** DATA FOR THIS TASK follows **

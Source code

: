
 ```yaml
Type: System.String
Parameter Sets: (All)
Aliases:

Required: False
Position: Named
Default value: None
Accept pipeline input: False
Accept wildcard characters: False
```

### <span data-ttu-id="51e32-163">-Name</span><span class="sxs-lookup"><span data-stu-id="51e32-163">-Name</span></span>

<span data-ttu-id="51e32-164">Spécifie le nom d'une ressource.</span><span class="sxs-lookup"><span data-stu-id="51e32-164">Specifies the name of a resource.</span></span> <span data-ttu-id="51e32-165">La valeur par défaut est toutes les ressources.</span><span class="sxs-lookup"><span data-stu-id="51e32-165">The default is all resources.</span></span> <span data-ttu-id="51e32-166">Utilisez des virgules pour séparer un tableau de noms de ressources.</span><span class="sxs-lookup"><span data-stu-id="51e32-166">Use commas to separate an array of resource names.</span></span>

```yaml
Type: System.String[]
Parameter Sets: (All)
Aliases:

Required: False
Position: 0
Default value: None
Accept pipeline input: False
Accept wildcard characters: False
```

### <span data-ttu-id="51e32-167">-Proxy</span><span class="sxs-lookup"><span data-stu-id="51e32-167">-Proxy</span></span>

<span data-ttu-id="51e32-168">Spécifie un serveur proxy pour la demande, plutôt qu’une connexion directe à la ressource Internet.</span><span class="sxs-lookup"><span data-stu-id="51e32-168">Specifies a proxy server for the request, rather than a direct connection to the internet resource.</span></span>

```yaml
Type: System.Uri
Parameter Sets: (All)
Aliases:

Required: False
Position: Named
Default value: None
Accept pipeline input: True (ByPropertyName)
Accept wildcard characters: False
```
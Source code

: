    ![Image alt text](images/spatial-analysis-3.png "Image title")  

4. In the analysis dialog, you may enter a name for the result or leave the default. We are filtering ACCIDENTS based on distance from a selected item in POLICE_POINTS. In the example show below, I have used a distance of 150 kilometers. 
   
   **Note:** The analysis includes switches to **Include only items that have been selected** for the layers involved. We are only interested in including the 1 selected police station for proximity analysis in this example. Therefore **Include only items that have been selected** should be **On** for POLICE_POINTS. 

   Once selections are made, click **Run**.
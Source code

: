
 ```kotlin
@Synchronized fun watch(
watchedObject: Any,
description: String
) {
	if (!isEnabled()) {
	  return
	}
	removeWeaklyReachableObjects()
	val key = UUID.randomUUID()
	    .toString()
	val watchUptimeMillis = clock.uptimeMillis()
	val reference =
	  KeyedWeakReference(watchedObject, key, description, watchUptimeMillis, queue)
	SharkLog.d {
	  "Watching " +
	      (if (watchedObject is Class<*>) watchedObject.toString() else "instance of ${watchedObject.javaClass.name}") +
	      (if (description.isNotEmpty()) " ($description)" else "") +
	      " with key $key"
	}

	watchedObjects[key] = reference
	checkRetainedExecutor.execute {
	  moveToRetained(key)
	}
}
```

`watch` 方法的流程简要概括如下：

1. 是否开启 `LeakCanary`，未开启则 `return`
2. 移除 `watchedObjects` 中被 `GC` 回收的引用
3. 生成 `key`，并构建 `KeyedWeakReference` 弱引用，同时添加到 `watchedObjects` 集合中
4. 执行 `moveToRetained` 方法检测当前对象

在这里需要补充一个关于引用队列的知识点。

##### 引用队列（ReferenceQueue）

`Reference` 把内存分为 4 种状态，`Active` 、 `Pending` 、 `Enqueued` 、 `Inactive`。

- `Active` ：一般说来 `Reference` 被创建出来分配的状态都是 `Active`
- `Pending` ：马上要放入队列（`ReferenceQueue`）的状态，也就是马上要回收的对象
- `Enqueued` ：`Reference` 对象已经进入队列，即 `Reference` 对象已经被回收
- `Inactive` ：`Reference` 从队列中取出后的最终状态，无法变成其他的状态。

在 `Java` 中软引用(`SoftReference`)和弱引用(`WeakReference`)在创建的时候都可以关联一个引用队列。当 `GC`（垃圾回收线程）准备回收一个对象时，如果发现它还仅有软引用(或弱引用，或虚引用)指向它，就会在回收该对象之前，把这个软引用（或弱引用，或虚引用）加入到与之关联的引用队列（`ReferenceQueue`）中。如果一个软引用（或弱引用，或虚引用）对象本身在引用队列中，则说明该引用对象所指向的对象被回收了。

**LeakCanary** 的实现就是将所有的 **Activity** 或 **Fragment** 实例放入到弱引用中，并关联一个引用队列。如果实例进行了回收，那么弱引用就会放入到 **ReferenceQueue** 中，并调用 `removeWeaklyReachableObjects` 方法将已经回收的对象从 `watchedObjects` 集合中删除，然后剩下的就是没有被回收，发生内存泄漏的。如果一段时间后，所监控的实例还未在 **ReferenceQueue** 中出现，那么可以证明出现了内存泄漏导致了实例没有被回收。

** End of DATA FOR THIS TASK **

* INSTRUCTIONS FOR THE TASK *
Write out all the records again, exactly as they appear.

* REPLY TO THE TASK *
Source code

:
 ```yaml
Type: System.String
Parameter Sets: (All)
Aliases:

Required: False
Position: Named
Default value: None
Accept pipeline input: False
Accept wildcard characters: False
```

### <span data-ttu-id="51e32-163">-Name</span><span class="sxs-lookup"><span data-stu-id="51e32-163">-Name</span></span>

<span data-ttu-id="51e32-164">Spécifie le nom d'une ressource.</span><span class="sxs-lookup"><span data-stu-id="51e32-164">Specifies the name of a resource.</span></span> <span data-ttu-id="51e32-165">La valeur par défaut est toutes les ressources.</span><span class="sxs-lookup"><span data-stu-id="51e32-165">The default is all resources.</span></span> <span data-ttu-id="51e32-166">Utilisez des virgules pour séparer un tableau de noms de ressources.</span><span class="sxs-lookup"><span data-stu-id="51e32-166">Use commas to separate an array of resource names.</span></span>

```yaml
Type: System.String[]
Parameter Sets: (All)
Aliases:

Required: False
Position: 0
Default value: None
Accept pipeline input: False
Accept wildcard characters: False
```

### <span data-ttu-id="51e32-167">-Proxy</span><span class="sxs-lookup"><span data-stu-id="51e32-167">-Proxy</span></span>

<span data-ttu-id="51e32-168">Spécifie un serveur proxy pour la demande, plutôt qu’une connexion directe à la ressource Internet.</span><span class="sxs-lookup"><span data-stu-id="51e32-168">Specifies a proxy server for the request, rather than a direct connection to the internet resource.</span></span>

```yaml
Type: System.Uri
Parameter Sets: (All)
Aliases:

Required: False
Position: Named
Default value: None
Accept pipeline input: True (ByPropertyName)
Accept wildcard characters: False
```
Source code

:    ![Image alt text](images/spatial-analysis-3.png "Image title")  

4. In the analysis dialog, you may enter a name for the result or leave the default. We are filtering ACCIDENTS based on distance from a selected item in POLICE_POINTS. In the example show below, I have used a distance of 150 kilometers. 
   
   **Note:** The analysis includes switches to **Include only items that have been selected** for the layers involved. We are only interested in including the 1 selected police station for proximity analysis in this example. Therefore **Include only items that have been selected** should be **On** for POLICE_POINTS. 

   Once selections are made, click **Run**.
Source code

:
 ```kotlin
@Synchronized fun watch(
watchedObject: Any,
description: String
) {
	if (!isEnabled()) {
	  return
	}
	removeWeaklyReachableObjects()
	val key = UUID.randomUUID()
	    .toString()
	val watchUptimeMillis = clock.uptimeMillis()
	val reference =
	  KeyedWeakReference(watchedObject, key, description, watchUptimeMillis, queue)
	SharkLog.d {
	  "Watching " +
	      (if (watchedObject is Class<*>) watchedObject.toString() else "instance of ${watchedObject.javaClass.name}") +
	      (if (description.isNotEmpty()) " ($description)" else "") +
	      " with key $key"
	}

	watchedObjects[key] = reference
	checkRetainedExecutor.execute {
	  moveToRetained(key)
	}
}
```

`watch` 方法的流程简要概括如下：

1. 是否开启 `LeakCanary`，未开启则 `return`
2. 移除 `watchedObjects` 中被 `GC` 回收的引用
3. 生成 `key`，并构建 `KeyedWeakReference` 弱引用，同时添加到 `watchedObjects` 集合中
4. 执行 `moveToRetained` 方法检测当前对象

在这里需要补充一个关于引用队列的知识点。

##### 引用队列（ReferenceQueue）

`Reference` 把内存分为 4 种状态，`Active` 、 `Pending` 、 `Enqueued` 、 `Inactive`。

- `Active` ：一般说来 `Reference` 被创建出来分配的状态都是 `Active`
- `Pending` ：马上要放入队列（`ReferenceQueue`）的状态，也就是马上要回收的对象
- `Enqueued` ：`Reference` 对象已经进入队列，即 `Reference` 对象已经被回收
- `Inactive` ：`Reference` 从队列中取出后的最终状态，无法变成其他的状态。

在 `Java` 中软引用(`SoftReference`)和弱引用(`WeakReference`)在创建的时候都可以关联一个引用队列。当 `GC`（垃圾回收线程）准备回收一个对象时，如果发现它还仅有软引用(或弱引用，或虚引用)指向它，就会在回收该对象之前，把这个软引用（或弱引用，或虚引用）加入到与之关联的引用队列（`ReferenceQueue`）中。如果一个软引用（或弱引用，或虚引用）对象本身在引用队列中，则说明该引用对象所指向的对象被回收了。

**LeakCanary** 的实现就是将所有的 **Activity** 或 **Fragment** 实例放入到弱引用中，并关联一个引用队列。如果实例进行了回收，那么弱引用就会放入到 **ReferenceQueue** 中，并调用 `removeWeaklyReachableObjects` 方法将已经回收的对象从 `watchedObjects` 集合中删除，然后剩下的就是没有被回收，发生内存泄漏的。如果一段时间后，所监控的实例还未在 **ReferenceQueue** 中出现，那么可以证明出现了内存泄漏导致了实例没有被回收。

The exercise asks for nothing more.